WHAT THIS TASK INVOLVES » If a line includes "future", copy it out of the entries.

AVAILABLE DATA »
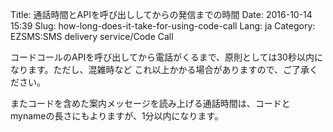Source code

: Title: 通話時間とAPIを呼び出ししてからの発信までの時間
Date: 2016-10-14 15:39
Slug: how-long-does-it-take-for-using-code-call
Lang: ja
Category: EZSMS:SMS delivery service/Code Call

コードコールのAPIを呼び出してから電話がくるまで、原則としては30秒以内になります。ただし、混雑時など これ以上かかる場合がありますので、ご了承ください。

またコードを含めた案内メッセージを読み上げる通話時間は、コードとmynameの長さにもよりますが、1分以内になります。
--
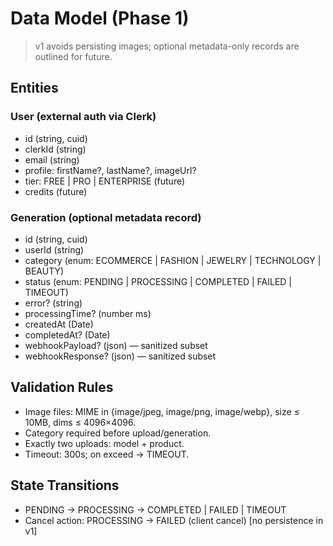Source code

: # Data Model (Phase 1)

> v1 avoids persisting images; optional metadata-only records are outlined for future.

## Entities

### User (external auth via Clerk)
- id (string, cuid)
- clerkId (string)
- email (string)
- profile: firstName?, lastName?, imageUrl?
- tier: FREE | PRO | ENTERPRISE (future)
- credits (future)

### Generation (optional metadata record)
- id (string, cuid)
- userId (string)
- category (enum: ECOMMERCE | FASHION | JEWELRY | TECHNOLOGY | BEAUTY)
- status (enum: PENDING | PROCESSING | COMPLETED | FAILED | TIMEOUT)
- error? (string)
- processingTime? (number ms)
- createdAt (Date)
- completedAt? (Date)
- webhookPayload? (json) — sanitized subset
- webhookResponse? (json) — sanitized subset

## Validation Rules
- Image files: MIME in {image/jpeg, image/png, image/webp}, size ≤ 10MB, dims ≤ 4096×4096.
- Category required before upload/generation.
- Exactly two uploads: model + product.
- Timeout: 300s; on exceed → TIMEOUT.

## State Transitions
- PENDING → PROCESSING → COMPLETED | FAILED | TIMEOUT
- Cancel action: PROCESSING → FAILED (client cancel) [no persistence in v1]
---
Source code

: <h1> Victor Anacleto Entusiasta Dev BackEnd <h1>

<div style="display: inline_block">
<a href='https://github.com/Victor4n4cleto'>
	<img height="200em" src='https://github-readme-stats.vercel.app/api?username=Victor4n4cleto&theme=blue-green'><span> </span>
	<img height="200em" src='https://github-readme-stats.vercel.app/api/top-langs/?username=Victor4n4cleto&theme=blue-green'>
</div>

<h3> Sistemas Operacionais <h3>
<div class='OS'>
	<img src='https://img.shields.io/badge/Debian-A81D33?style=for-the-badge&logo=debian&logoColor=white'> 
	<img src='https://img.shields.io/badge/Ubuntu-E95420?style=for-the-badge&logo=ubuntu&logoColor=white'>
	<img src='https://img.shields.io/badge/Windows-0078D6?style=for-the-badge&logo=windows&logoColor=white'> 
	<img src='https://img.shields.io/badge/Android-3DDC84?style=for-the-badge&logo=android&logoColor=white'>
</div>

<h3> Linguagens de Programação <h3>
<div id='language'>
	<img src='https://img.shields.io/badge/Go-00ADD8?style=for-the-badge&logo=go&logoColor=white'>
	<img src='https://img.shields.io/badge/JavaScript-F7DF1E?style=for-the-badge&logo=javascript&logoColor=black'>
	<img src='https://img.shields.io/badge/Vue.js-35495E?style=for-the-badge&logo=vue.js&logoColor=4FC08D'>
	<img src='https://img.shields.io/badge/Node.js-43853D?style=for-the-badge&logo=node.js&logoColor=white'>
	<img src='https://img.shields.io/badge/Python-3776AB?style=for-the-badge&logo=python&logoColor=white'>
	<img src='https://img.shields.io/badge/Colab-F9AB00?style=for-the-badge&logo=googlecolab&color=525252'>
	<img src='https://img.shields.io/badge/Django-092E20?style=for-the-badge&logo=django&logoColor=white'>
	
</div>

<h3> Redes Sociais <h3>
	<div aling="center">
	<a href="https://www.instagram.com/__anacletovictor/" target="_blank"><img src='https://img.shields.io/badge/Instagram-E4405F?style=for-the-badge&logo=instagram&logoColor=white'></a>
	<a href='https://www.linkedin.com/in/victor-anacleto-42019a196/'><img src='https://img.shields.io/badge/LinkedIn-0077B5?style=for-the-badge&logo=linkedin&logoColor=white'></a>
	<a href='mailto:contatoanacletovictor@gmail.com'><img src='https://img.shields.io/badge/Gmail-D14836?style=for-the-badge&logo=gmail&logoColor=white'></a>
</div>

RESPONSE TO THIS EXERCISE »
> v1 avoids persisting images; optional metadata-only records are outlined for future.
- tier: FREE | PRO | ENTERPRISE (future)
- credits (future)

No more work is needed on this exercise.